The United States Navy finally realized what everyone else long ago recognized—writing in ALL CAPS is obsolete.
Only the most novice users of the internet type in all caps. After all, people quickly learn that it is tantamount to “shouting,” and considered rude behavior.
The occasional word or phrase may properly be rendered in CAPS, in order to emphasize it when italics are not available, BUT WRITING EVERYTHING IN CAPITAL LETTERS IS SURELY TO BE AVOIDED.
The advent of the computer has freed us from the limited conventions forced upon us by typewriters. For emphasis, we lacked boldface and italic fonts (unless one had access to an IBM Selectric or one of its clones).
Back in the “olden days,” we had to be satisfied with unsightly underlining. Surprisingly, many people today seem unaware that underlining is obsolete . . . but that’s a subject for another day.
Returning to the use of all capital letters. Earlier this year, the Navy caught up with the rest of the universe’s practice and changed their official policies which required CAPITALIZATION in internal, official messages.
It was wonderfully fitting that the official memorandum read:
AUTHORIZED TO USE STANDARD, MIXED-CASE CHARACTERS IN THE BODY OF ORGANIZATIONAL MESSAGES.
However, lest any sailors get carried away with this modern fad, the message continued:
RECOMMEND CONTINUE TO USE UPPER CASE IN LINES BEFORE REMARKS.
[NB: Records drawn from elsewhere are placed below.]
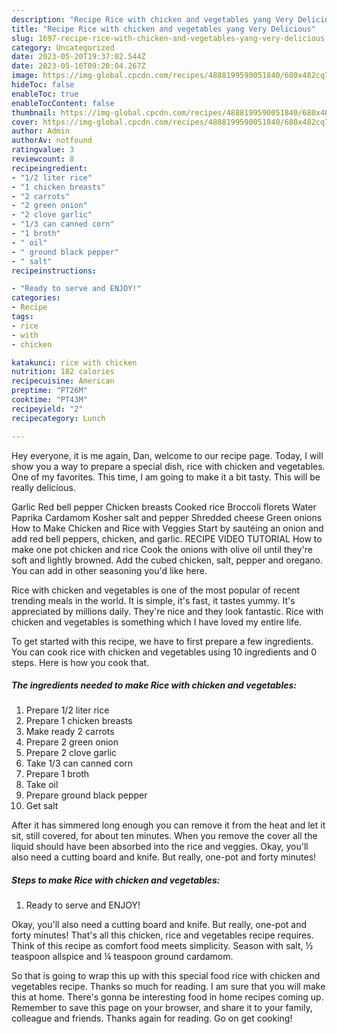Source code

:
 ```yaml
---
description: "Recipe Rice with chicken and vegetables yang Very Delicious"
title: "Recipe Rice with chicken and vegetables yang Very Delicious"
slug: 1697-recipe-rice-with-chicken-and-vegetables-yang-very-delicious
category: Uncategorized
date: 2023-05-20T19:37:02.544Z
date: 2023-05-16T09:20:04.267Z
image: https://img-global.cpcdn.com/recipes/4888199590051840/680x482cq70/rice-with-chicken-and-vegetables-recipe-main-photo.jpg
hideToc: false
enableToc: true
enableTocContent: false
thumbnail: https://img-global.cpcdn.com/recipes/4888199590051840/680x482cq70/rice-with-chicken-and-vegetables-recipe-main-photo.jpg
cover: https://img-global.cpcdn.com/recipes/4888199590051840/680x482cq70/rice-with-chicken-and-vegetables-recipe-main-photo.jpg
author: Admin
authorAv: notfound
ratingvalue: 3
reviewcount: 8
recipeingredient:
- "1/2 liter rice"
- "1 chicken breasts"
- "2 carrots"
- "2 green onion"
- "2 clove garlic"
- "1/3 can canned corn"
- "1 broth"
- " oil"
- " ground black pepper"
- " salt"
recipeinstructions:

- "Ready to serve and ENJOY!"
categories:
- Recipe
tags:
- rice
- with
- chicken

katakunci: rice with chicken 
nutrition: 182 calories
recipecuisine: American
preptime: "PT26M"
cooktime: "PT43M"
recipeyield: "2"
recipecategory: Lunch

---
```



Hey everyone, it is me again, Dan, welcome to our recipe page. Today, I will show you a way to prepare a special dish, rice with chicken and vegetables. One of my favorites. This time, I am going to make it a bit tasty. This will be really delicious.

Garlic Red bell pepper Chicken breasts Cooked rice Broccoli florets Water Paprika Cardamom Kosher salt and pepper Shredded cheese Green onions How to Make Chicken and Rice with Veggies Start by sautéing an onion and add red bell peppers, chicken, and garlic. RECIPE VIDEO TUTORIAL How to make one pot chicken and rice Cook the onions with olive oil until they&#39;re soft and lightly browned. Add the cubed chicken, salt, pepper and oregano. You can add in other seasoning you&#39;d like here.

Rice with chicken and vegetables is one of the most popular of recent trending meals in the world. It is simple, it's fast, it tastes yummy. It's appreciated by millions daily. They're nice and they look fantastic. Rice with chicken and vegetables is something which I have loved my entire life.


To get started with this recipe, we have to first prepare a few ingredients. You can cook rice with chicken and vegetables using 10 ingredients and 0 steps. Here is how you cook that.

<!--inarticleads1-->

##### The ingredients needed to make Rice with chicken and vegetables:

1. Prepare 1/2 liter rice
1. Prepare 1 chicken breasts
1. Make ready 2 carrots
1. Prepare 2 green onion
1. Prepare 2 clove garlic
1. Take 1/3 can canned corn
1. Prepare 1 broth
1. Take  oil
1. Prepare  ground black pepper
1. Get  salt


After it has simmered long enough you can remove it from the heat and let it sit, still covered, for about ten minutes. When you remove the cover all the liquid should have been absorbed into the rice and veggies. Okay, you&#39;ll also need a cutting board and knife. But really, one-pot and forty minutes! 

<!--inarticleads2-->

##### Steps to make Rice with chicken and vegetables:


1. Ready to serve and ENJOY!

Okay, you&#39;ll also need a cutting board and knife. But really, one-pot and forty minutes! That&#39;s all this chicken, rice and vegetables recipe requires. Think of this recipe as comfort food meets simplicity. Season with salt, ½ teaspoon allspice and ¼ teaspoon ground cardamom. 

So that is going to wrap this up with this special food rice with chicken and vegetables recipe. Thanks so much for reading. I am sure that you will make this at home. There's gonna be interesting food in home recipes coming up. Remember to save this page on your browser, and share it to your family, colleague and friends. Thanks again for reading. Go on get cooking!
As a retired military chaplain I love the following (unattributed) quotation from an article on the subject.
“If an ancillary benefit is that sailors reading message traffic no longer feel they’re being screamed at . . . that is a good thing too,” said a Navy official. The official insisted the move was not an example of the service going soft.
Well, we certainly couldn’t have that!
I’m not aware of any places where C.S. Lewis resorts to the use of capital letters to emphasize anything. But in searching for just such a thing, I came across a fascinating passage in the introduction to his English Literature in the Sixteenth Century.
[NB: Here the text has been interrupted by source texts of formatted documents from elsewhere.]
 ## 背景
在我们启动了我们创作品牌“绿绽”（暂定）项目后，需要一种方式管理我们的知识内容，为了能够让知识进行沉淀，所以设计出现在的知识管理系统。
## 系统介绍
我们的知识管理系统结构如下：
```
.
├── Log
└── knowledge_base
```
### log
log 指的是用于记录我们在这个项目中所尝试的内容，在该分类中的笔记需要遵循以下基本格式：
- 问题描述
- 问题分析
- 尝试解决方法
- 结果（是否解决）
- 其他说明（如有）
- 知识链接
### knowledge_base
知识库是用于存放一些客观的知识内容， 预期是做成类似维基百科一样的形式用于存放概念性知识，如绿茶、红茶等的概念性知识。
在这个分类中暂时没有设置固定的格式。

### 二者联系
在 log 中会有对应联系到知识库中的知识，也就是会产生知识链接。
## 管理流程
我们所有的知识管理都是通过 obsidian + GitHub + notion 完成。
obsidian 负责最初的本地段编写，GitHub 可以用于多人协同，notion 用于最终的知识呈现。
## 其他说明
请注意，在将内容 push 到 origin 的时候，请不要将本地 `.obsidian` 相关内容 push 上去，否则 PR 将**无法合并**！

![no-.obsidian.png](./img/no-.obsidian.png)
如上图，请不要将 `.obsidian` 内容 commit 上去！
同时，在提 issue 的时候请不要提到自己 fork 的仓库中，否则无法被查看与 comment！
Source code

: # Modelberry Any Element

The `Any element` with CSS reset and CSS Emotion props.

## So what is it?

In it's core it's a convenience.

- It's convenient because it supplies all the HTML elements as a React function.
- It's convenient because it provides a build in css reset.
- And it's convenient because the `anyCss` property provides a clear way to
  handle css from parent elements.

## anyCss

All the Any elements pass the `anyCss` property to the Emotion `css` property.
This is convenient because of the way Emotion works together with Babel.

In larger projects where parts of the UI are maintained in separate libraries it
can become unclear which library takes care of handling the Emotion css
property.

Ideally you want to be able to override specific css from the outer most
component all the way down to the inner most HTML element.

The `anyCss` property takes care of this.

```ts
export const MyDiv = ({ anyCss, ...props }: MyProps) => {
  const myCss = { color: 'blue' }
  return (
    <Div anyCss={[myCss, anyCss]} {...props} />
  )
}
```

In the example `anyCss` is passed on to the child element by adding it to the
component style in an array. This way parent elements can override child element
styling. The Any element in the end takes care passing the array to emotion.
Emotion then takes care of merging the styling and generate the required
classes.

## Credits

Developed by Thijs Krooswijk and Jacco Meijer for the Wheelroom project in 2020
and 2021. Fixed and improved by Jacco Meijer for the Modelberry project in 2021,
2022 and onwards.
Lewis’ descriptions are always vivid and his description of “ruthless emphasis” does not disappoint.
The rough outline of our literary history in the sixteenth century is not very difficult to grasp. At the beginning we find a literature still medieval in form and spirit. . . . Their prose is clumsy, monotonous, garrulous; their verse either astonishingly tame and cold or, if it attempts to rise, the coarsest fustian. In both mediums we come to dread a certain ruthless emphasis; bludgeon-work. Nothing is light, or tender, or fresh. All the authors write like elderly men. The mid-century is an earnest, heavy-handed, commonplace age: a drab age.*
The use of all caps strikes me as akin to “bludgeon-work.” Not nearly so graceful as occasional italics or the even more skillful manipulation of the English language itself in order to emphasize its message.
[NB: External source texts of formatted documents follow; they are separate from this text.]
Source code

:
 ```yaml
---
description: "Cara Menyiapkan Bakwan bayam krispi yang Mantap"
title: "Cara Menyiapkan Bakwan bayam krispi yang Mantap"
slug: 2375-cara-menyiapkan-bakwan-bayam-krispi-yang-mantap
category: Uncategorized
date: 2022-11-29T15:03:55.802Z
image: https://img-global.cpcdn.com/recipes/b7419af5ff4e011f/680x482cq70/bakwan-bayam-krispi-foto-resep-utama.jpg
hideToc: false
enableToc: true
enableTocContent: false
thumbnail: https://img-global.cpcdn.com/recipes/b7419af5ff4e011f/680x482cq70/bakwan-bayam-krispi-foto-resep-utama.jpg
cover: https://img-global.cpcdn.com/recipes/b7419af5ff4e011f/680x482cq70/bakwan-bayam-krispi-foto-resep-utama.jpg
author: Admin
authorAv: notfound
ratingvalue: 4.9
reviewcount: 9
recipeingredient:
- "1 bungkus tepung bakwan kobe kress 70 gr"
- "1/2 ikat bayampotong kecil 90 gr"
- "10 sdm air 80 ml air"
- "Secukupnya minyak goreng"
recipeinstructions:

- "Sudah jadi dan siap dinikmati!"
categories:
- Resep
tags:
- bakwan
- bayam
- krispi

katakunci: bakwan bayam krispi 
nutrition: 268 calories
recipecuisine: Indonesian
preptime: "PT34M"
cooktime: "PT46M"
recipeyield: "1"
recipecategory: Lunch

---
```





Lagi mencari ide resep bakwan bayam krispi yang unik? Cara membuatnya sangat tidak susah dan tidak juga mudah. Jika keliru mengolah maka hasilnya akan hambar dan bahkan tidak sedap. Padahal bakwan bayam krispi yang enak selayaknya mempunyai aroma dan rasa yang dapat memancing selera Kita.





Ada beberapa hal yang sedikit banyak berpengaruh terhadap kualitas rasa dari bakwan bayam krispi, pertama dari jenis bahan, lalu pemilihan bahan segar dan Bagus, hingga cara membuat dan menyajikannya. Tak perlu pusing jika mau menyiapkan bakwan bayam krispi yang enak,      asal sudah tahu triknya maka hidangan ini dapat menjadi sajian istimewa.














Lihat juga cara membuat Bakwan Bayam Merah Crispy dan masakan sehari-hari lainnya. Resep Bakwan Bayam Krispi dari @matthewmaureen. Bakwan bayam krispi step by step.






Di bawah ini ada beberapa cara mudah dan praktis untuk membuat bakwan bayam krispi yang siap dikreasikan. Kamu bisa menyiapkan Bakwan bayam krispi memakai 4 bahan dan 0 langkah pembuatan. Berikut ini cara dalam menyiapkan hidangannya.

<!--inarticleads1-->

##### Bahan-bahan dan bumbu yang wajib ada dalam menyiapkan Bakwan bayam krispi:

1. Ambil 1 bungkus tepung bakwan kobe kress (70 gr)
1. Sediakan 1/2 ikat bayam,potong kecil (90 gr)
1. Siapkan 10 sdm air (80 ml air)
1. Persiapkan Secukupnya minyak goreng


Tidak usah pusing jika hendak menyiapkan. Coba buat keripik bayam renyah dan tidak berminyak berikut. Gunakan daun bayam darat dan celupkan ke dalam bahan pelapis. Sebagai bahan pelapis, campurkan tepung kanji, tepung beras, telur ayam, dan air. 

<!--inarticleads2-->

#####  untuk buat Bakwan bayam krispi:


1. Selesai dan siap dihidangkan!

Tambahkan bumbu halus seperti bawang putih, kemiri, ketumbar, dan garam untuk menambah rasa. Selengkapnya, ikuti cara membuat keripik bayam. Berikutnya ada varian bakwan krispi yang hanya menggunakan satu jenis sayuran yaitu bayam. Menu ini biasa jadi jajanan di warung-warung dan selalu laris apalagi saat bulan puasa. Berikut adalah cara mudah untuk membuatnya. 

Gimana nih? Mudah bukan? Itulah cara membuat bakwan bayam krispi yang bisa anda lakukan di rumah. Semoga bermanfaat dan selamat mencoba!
At least we can take some small comfort in the fact that the Navy has joined the “mixed-case” twenty-first century. I assume there remain a handful of holdouts in the Admiralty, but eventually these old salts will retire, and the new day of “upper and lower case diversity” will have fully dawned.
* If you are interested in seeing the rest of Lewis’ thoughts about “the rough outline of our literary history in the sixteenth century,” read on.
Then, in the last quarter of the century, the unpredictable happens. With startling suddenness we ascend. Fantasy, conceit, paradox, colour, incantation return. Youth returns. The fine frenzies of ideal love and ideal war are readmitted. Sidney, Spenser, Shakespeare, Hooker—even, in a way, Lyly—display what is almost a new culture: that culture which was to last through most of the seventeenth century and to enrich the very meanings of the words England and Aristocracy. Nothing in the earlier history of our period would have enabled the sharpest observer to foresee this transformation.